Protective role of autophagy in branched polyethylenimine (25K)- and poly(L-lysine) (30-70K)-induced cell death.

Polyethylenimine (PEI) and poly(L-lysine) (PLL), which are cationic polymers used for gene therapy, are known to be cytotoxic, but their molecular mechanisms of cell death are not fully understood. In this study, we provide evidence that PEI and PLL induced autophagy in HeLa cervical cancer cells. In cells overexpressed with green fluorescent protein (GFP)-microtubule-associated protein 1 light chain 3 (LC3) fusion protein, PEI and PLL induced fluorescent puncta formations that represent LC3 recruitment to autophagosomes.

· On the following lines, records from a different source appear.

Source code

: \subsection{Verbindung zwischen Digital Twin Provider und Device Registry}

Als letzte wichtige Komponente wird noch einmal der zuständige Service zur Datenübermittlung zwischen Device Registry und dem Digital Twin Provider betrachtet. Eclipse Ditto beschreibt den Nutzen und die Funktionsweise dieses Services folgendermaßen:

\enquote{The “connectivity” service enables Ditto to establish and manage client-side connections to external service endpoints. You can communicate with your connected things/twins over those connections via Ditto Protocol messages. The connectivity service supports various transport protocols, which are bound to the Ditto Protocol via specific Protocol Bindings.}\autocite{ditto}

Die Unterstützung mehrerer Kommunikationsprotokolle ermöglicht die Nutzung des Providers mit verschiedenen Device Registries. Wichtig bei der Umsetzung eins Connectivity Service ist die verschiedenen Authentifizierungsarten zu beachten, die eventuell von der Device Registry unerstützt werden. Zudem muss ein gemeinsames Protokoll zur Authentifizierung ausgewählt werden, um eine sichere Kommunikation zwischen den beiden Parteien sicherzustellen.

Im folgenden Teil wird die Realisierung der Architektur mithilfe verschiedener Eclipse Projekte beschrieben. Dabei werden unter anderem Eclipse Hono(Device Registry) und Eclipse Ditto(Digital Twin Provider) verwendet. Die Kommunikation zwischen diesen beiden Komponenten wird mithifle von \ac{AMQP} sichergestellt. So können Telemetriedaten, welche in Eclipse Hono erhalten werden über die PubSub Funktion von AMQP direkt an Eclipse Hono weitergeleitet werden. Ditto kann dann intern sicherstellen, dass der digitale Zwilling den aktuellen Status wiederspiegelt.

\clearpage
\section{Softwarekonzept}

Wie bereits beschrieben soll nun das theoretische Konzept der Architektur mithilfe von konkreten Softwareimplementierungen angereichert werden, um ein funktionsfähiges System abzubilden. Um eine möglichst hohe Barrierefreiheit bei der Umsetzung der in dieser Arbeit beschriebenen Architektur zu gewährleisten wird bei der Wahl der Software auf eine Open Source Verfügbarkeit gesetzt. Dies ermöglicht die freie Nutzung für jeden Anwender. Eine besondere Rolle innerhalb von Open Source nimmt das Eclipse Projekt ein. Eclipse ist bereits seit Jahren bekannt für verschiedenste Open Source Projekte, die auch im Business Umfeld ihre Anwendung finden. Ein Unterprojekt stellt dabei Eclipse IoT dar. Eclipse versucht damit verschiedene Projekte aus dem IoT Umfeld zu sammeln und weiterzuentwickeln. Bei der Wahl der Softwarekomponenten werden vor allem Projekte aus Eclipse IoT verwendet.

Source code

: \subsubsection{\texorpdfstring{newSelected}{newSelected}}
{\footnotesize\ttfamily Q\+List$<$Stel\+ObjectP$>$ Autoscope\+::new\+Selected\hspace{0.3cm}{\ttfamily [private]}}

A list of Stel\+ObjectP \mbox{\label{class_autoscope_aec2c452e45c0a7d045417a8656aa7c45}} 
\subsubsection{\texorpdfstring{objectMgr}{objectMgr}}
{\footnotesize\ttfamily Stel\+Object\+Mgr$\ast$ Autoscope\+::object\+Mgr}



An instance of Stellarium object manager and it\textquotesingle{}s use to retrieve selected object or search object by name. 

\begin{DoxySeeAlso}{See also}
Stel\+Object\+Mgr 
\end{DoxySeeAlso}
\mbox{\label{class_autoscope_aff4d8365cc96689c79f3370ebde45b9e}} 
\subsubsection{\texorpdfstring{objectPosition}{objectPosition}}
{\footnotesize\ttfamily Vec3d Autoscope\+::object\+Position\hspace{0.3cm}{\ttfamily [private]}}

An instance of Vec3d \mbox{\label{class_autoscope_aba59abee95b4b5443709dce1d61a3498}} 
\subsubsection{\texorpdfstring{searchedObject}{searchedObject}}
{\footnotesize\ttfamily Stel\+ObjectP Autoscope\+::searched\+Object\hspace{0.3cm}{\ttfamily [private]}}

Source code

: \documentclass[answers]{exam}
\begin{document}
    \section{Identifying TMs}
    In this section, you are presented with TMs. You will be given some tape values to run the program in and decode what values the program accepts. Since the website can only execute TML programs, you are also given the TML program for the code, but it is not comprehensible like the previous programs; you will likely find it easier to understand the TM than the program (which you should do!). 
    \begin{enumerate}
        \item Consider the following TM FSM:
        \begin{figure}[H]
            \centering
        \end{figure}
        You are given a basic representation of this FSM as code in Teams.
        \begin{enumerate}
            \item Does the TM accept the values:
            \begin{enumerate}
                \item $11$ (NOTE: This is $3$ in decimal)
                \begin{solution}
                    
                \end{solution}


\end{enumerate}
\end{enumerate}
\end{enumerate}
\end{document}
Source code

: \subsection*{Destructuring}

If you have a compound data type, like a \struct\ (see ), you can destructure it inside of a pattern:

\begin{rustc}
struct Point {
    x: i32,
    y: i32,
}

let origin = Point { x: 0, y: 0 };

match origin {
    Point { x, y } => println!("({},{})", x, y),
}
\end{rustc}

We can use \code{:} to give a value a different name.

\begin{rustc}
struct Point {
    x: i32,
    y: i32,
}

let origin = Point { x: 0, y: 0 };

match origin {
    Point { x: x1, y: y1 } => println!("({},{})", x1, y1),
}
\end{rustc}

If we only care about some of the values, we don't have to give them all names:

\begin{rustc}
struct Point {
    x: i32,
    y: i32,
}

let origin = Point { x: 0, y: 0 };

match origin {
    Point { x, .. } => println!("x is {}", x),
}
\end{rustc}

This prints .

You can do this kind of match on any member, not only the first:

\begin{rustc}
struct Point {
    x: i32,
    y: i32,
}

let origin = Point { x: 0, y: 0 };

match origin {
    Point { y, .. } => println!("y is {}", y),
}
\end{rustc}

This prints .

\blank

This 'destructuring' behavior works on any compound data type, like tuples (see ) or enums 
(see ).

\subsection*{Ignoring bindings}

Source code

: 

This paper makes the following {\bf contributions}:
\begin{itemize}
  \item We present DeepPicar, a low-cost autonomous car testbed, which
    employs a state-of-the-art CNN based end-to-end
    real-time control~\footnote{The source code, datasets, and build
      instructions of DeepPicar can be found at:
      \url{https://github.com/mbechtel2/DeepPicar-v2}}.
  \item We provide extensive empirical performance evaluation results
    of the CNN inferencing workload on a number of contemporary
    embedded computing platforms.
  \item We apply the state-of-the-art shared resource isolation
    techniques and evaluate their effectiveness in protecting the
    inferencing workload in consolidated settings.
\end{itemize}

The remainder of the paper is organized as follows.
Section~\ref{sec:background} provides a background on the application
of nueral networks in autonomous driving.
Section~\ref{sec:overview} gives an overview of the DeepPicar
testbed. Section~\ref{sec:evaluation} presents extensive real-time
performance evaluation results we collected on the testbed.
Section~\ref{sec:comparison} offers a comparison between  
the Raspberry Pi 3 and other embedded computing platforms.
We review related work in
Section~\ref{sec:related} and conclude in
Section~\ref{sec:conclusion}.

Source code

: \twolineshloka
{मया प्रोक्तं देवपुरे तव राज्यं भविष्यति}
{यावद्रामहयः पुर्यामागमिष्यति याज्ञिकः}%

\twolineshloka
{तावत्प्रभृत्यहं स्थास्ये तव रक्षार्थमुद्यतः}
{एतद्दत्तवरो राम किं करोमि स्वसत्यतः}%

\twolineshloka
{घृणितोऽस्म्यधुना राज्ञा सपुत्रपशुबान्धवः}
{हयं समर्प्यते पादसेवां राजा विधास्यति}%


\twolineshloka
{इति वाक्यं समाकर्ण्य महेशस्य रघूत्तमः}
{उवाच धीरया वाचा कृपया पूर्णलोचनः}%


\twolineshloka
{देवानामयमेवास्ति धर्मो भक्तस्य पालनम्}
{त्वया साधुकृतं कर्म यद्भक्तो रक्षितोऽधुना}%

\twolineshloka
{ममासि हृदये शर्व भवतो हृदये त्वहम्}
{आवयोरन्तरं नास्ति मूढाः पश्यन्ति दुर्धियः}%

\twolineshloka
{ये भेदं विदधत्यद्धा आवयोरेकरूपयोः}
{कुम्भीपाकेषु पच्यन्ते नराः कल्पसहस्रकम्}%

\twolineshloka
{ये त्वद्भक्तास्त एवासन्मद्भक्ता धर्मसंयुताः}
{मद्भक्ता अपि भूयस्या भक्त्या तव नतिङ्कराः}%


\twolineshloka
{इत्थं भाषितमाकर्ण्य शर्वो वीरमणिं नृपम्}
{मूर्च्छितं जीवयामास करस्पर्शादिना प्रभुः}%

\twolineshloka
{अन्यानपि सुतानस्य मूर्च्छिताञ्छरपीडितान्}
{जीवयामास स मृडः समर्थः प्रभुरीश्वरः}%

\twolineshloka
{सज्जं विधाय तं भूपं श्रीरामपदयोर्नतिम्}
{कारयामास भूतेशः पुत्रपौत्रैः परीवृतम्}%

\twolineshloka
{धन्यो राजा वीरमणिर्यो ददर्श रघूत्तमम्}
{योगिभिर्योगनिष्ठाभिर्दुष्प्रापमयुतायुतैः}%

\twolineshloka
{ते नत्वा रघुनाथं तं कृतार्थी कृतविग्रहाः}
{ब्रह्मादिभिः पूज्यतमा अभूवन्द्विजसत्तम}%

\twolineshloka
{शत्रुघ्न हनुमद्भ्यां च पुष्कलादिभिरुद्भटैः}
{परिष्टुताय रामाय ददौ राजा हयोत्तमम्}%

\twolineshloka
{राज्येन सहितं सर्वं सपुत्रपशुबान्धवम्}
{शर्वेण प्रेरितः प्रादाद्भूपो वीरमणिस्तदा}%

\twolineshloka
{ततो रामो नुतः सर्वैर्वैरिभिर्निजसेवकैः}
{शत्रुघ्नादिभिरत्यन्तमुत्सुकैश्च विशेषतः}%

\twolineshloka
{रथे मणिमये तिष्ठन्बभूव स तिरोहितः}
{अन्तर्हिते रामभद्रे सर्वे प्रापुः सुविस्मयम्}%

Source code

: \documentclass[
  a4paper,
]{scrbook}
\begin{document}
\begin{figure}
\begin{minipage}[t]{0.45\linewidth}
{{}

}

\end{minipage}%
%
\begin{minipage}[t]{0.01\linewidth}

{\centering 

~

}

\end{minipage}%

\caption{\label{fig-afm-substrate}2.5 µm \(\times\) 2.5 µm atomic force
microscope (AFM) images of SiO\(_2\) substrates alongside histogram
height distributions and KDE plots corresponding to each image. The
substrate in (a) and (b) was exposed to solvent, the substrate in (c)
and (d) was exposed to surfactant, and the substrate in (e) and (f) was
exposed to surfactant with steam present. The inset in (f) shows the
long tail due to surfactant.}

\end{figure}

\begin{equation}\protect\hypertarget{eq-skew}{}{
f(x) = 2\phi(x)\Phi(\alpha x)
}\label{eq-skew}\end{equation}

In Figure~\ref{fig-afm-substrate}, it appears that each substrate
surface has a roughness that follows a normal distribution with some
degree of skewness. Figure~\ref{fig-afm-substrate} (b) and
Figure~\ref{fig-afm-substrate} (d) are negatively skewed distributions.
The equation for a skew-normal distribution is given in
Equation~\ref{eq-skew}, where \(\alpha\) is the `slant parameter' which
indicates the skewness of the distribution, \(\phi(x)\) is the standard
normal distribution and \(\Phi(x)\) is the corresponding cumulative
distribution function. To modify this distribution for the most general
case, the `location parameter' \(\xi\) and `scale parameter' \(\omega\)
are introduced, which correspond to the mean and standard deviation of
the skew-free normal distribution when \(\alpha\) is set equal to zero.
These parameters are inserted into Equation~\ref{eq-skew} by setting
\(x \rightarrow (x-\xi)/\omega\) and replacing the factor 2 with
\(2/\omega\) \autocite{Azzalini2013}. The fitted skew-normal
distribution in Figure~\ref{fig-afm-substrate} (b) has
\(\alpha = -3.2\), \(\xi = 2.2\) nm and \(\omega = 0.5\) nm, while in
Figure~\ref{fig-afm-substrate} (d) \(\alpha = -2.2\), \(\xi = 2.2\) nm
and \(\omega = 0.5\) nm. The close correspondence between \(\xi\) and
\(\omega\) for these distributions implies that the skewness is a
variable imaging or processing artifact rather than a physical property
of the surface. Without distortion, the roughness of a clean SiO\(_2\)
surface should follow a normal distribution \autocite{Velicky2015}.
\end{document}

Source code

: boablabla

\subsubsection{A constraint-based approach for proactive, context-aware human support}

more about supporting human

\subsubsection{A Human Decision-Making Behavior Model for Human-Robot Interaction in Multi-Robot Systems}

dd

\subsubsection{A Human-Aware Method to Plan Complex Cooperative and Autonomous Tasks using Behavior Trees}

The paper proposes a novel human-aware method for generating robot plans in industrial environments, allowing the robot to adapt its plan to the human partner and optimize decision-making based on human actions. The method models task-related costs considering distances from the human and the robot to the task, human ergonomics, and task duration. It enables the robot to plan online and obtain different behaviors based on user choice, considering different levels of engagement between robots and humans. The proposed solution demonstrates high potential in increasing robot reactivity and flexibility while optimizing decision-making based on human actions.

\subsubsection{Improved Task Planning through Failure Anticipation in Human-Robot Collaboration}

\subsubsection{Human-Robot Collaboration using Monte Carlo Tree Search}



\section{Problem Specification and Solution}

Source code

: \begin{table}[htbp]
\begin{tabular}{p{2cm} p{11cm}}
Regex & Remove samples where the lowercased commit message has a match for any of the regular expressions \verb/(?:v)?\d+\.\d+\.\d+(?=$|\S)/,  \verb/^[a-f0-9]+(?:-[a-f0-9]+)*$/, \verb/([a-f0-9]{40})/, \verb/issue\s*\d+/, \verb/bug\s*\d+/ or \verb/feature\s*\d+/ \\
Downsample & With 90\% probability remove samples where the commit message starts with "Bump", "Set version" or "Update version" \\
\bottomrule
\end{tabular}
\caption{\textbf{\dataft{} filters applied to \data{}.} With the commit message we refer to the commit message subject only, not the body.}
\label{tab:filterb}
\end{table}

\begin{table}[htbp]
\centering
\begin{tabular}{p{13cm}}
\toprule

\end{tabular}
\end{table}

In Western blot analysis, conversions of the LC3-I to LC3-II were significant, and p62 degradation was observed in cells treated with PEI and PLL. At higher doses, the ability of endosomal escape by PEI facilitates the conversion of LC3-I to LC3-II without the use of lysosomal protease inhibitors. From the analysis of annexin V-flourescein isothiocyanate (FITC) and propidium iodide (PI) staining by flow cytometry, both apoptosis and necrosis occurred in PEI- and PLL-treated cells. Significant activated caspase-3 expression was detected in PLL- and PEI-treated cells. By applying Z-VAD apoptotic inhibition, apoptosis and autophagy may occur independently or autophagy may be in the upstream of apoptosis on PEI- and PLL-treated cells. The degree of cell death was higher in incubated HeLa cells treated with PEI or PLL plus autophagy inhibitors (3-methyladenine (3-MA) and wortmannin). Treatment with these autophagy inhibitors, however, did not inhibit LC3-II formation specifically. In addition, PEI and PLL induced higher degree of cell death in atg5(-/-) mouse embryonic fibroblast (MEF) cells than in wild-type cells. Autophagy was also induced in PEI- and PLL-treated MEFs, as evidenced by the formation of LC3-II in wild-type-but not in atg5(-/-) MEFs. These results indicate that PEI and PLL can trigger both death and survival pathways simultaneously, and autophagy played a role in cell survival in PEI- and PLL-treated cells. Our study therefore provides deeper insight into the molecular mechanisms of cell death caused by cationic polymers.